I love traveling. Well, not so much the journey (the airlines have sucked all the joy out of that), but the destination. For me, traveling is all about eating and drinking. And I try to follow a When in Rome travel philosophy . . . I’ll have what the locals are having. Because eating a Big Mac in Rome is wrong. The only reason I will go into a McDonald’s in Europe is if I’m desperate for a bathroom. There’s always a bathroom in McDonald’s. It’ll be a three-story McDonald’s with 5,000 people crammed inside. There will be a people to toilet ratio of 5,000 to 1 . . . but there will be a toilet. Anyhow . . .
I have a girlfriend who shares the same When in Rome traveling philosophy, and over the years, we’ve developed a little cultural exchange we call Hooch Swap. Whenever we travel, we buy a bottle of the local hooch from wherever we are, and bring it home. Then we get together and savor a taste of some far-flung corner of the world — Germany, South Africa, Argentina . . . Vermont.
My girlfriend’s latest treasure is Aguardiente from Colombia.

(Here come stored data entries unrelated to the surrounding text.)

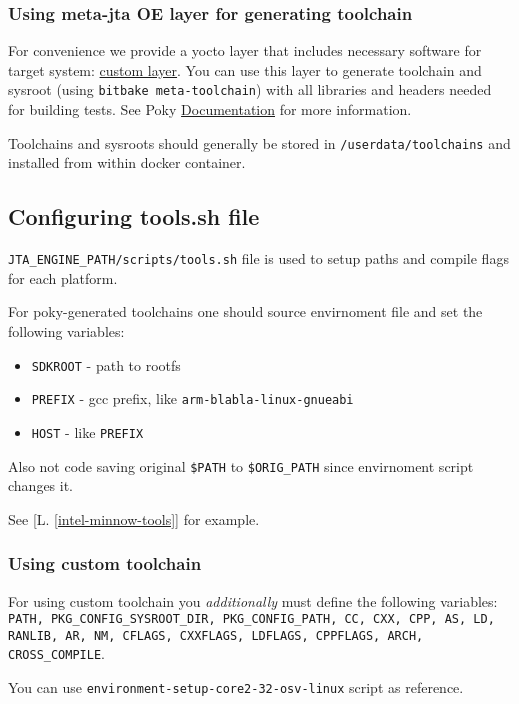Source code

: \subsubsection{Using meta-jta OE layer for generating toolchain}
For convenience we provide a yocto layer that includes necessary software for target system: \href{https://bitbucket.org/cogentembedded/meta-jta/}{custom layer}. You can use this layer to generate toolchain and sysroot (using \texttt{bitbake meta-toolchain}) with all libraries and headers needed for building tests. See Poky \href{http://www.yoctoproject.org/docs/1.6/adt-manual/adt-manual.html}{Documentation} for more information.

Toolchains and sysroots should generally be stored in \texttt{/userdata/toolchains} and installed from within docker container.

\subsection{Configuring tools.sh file}
\texttt{JTA\_ENGINE\_PATH/scripts/tools.sh} file is used to setup paths and compile flags for each platform.

For poky-generated toolchains one should source envirnoment file and set the following variables:
\begin{itemize}
\item \texttt{SDKROOT} - path to rootfs
\item \texttt{PREFIX} - gcc prefix, like \texttt{arm-blabla-linux-gnueabi}
\item \texttt{HOST} - like \texttt{PREFIX}
\end{itemize}

Also not code saving original \texttt{\$PATH} to \texttt{\$ORIG\_PATH} since envirnoment script changes it.

See [L. \ref{intel-minnow-tools}] for example.

\subsubsection{Using custom toolchain}
\label {subsec:custom-toolchain-tools-sh}

For using custom toolchain you \emph{additionally} must define the following variables: \texttt{PATH, PKG\_CONFIG\_SYSROOT\_DIR, PKG\_CONFIG\_PATH, CC, CXX, CPP, AS, LD, RANLIB, AR, NM, CFLAGS, CXXFLAGS, LDFLAGS, CPPFLAGS, ARCH, CROSS\_COMPILE}.

You can use \texttt{environment-setup-core2-32-osv-linux} script as reference.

Aguardiente is an anise-flavored liquor made from sugarcane.
It comes in a box that’s exactly the same size as a child’s juice box. All it’s missing is the bendy straw. Can you imagine the potential social debacle if you accidentally sent Junior to school with this instead of apple juice??
Literally translated, Aguardiente means fire water. And that about sums it up. I’ve never eaten fire before, but I imagine it tastes a lot like Aguardiente. Aguardiente is “only” 29% alcohol, but it could strip the paint off a car.
My girlfriend says the Colombians drink Aguardiente straight, but I’m a wuss (I like my stomach fire-free), so I sipped mine with an ice cube. If I ever find myself on the streets of Colombia, I will, of course, drink it straight. But I’m in Virginia, so the ice cube stays.
Aguardiente tastes a lot like Ouzo . . . and I really like Ouzo. But Aguardiente has an aggressiveness to it that’s tough for me to get past. That said, Aguardiente has a lighter mouth-feel than Ouzo, but it seems hotter, more alcoholic. Given that Ouzo has the higher alcohol content (40% vs. 29%), that seems odd. Ouzo is also a bit sweeter, so perhaps that throws off some of the heat? I’m sure there’s some kind of academic, sciency explanation for this.
I don’t hate Aguardiente . . . but I don’t think I’ll be having any wicked Aguardiente cravings any time soon. But as always, I am grateful for the chance to taste a little bit of a land far, far away.